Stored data
──────────

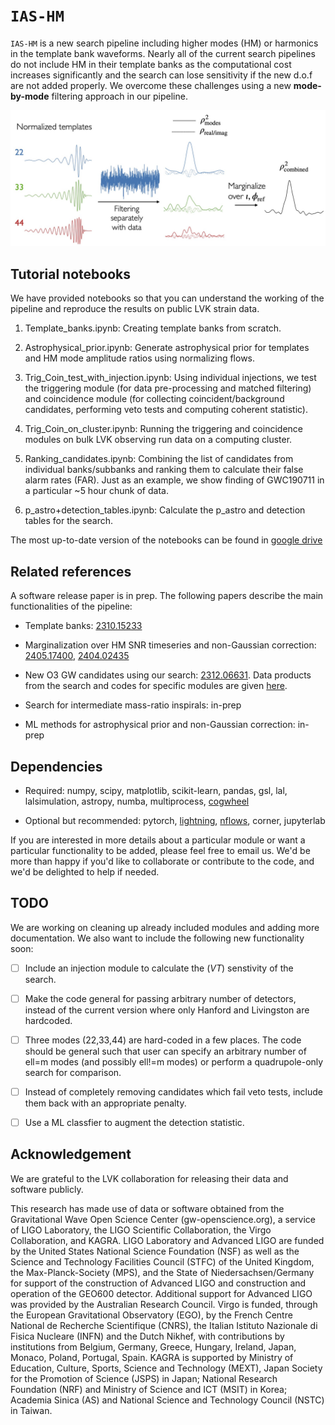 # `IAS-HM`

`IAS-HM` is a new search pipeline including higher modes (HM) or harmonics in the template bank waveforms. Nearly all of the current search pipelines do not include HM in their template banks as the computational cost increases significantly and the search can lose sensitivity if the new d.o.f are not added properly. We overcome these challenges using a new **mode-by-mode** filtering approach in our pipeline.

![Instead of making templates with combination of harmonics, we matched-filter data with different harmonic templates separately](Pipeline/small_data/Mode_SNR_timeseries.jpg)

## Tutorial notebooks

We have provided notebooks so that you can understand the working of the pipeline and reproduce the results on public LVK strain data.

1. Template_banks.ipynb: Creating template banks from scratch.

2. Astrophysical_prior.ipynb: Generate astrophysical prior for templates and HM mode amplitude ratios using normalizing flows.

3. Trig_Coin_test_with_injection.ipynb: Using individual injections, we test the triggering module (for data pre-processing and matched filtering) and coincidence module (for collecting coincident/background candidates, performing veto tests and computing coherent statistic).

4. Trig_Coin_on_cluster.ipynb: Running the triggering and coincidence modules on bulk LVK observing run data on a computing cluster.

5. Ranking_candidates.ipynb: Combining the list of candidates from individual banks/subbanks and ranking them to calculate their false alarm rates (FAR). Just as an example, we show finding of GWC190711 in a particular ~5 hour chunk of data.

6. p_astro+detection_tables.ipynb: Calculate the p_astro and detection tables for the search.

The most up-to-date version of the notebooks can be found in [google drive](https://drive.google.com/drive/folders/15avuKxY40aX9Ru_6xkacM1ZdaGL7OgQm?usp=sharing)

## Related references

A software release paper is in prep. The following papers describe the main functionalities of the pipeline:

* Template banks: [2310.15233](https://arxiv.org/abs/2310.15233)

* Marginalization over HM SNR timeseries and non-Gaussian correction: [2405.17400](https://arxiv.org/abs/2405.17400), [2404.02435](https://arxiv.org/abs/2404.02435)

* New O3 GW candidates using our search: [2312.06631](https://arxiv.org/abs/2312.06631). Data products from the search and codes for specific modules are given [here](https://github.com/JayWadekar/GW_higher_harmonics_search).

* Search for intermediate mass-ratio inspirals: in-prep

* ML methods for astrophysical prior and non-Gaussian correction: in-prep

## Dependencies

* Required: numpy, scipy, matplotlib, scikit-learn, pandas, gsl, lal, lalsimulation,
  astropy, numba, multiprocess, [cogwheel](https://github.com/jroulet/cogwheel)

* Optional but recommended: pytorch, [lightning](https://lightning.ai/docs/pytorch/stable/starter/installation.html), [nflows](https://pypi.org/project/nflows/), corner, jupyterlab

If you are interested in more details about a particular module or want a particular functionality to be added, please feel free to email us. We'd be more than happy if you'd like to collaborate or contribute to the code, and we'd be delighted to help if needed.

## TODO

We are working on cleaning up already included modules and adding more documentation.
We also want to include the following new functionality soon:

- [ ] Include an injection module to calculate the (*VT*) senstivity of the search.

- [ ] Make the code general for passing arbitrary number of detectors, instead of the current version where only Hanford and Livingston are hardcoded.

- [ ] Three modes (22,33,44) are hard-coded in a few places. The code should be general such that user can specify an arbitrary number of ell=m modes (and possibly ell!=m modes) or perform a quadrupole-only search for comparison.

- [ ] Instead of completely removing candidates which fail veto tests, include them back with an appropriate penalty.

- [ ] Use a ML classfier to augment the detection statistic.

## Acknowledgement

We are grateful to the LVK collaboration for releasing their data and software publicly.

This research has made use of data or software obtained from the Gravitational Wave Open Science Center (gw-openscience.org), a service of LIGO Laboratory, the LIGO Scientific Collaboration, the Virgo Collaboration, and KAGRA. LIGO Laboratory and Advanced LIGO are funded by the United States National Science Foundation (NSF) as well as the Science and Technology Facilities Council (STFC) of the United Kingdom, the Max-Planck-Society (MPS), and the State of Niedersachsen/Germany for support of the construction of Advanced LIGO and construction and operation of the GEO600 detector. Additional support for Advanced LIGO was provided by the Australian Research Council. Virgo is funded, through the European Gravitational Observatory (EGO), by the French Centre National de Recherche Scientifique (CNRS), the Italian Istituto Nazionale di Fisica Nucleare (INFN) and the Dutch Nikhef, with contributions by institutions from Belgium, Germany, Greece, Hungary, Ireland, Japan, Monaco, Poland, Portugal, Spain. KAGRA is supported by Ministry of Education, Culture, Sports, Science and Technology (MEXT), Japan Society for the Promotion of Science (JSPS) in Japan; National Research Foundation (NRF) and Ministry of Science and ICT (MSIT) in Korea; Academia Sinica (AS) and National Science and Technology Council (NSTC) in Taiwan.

──────────

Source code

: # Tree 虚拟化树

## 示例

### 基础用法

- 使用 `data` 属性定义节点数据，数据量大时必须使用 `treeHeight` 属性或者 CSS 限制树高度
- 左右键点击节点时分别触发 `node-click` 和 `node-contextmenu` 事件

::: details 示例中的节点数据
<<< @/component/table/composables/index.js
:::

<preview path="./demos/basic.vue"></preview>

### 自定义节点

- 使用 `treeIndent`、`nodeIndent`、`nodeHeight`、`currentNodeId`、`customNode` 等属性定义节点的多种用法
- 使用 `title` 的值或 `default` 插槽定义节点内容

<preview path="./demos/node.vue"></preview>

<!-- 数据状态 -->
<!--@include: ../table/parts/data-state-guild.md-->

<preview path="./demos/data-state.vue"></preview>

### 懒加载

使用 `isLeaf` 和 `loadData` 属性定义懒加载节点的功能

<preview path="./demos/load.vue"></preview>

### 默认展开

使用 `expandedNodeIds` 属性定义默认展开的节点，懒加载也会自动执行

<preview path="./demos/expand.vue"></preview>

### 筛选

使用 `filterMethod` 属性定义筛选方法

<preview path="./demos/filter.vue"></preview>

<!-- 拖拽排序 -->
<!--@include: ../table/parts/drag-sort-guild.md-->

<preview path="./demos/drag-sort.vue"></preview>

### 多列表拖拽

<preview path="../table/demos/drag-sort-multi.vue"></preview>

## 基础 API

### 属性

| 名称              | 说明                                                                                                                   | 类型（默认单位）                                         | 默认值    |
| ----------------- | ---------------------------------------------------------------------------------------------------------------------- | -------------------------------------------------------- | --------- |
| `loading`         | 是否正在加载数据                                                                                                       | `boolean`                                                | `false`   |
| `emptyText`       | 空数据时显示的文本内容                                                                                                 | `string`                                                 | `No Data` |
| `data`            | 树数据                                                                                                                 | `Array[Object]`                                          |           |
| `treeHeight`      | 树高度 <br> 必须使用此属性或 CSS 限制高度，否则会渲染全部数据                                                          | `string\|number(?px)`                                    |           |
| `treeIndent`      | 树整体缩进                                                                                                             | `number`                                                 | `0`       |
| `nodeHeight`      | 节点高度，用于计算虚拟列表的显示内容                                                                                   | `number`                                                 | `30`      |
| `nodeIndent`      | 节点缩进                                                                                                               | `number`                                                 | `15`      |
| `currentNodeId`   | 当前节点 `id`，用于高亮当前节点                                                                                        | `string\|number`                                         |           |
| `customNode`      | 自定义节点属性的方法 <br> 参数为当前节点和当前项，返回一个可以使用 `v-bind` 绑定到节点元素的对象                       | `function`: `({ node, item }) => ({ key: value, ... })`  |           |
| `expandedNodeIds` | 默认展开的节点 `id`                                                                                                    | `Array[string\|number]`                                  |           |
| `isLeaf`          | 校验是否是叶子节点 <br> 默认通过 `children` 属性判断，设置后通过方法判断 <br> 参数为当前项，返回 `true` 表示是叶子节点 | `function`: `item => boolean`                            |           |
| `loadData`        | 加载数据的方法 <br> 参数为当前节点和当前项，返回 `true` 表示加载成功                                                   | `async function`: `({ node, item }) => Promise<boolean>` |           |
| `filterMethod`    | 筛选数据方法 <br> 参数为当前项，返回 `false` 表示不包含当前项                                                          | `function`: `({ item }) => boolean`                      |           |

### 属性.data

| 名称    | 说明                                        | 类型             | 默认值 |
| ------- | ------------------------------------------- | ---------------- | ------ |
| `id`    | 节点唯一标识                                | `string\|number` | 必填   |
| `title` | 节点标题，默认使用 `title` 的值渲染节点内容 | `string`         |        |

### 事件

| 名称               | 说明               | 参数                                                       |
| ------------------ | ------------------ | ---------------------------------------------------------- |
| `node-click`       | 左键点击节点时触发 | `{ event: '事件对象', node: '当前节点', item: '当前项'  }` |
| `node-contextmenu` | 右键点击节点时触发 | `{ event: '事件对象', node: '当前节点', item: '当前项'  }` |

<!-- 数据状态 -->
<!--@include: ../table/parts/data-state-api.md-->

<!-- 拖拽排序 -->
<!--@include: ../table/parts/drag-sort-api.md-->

──────────

_Problem statement:_ Every line in the records above that contains the word "参数为当前节点和当前项" is to be copied out.

_Output for this exercise:_
| `customNode`      | 自定义节点属性的方法 <br> 参数为当前节点和当前项，返回一个可以使用 `v-bind` 绑定到节点元素的对象                       | `function`: `({ node, item }) => ({ key: value, ... })`  |           |
| `loadData`        | 加载数据的方法 <br> 参数为当前节点和当前项，返回 `true` 表示加载成功                                                   | `async function`: `({ node, item }) => Promise<boolean>` |           |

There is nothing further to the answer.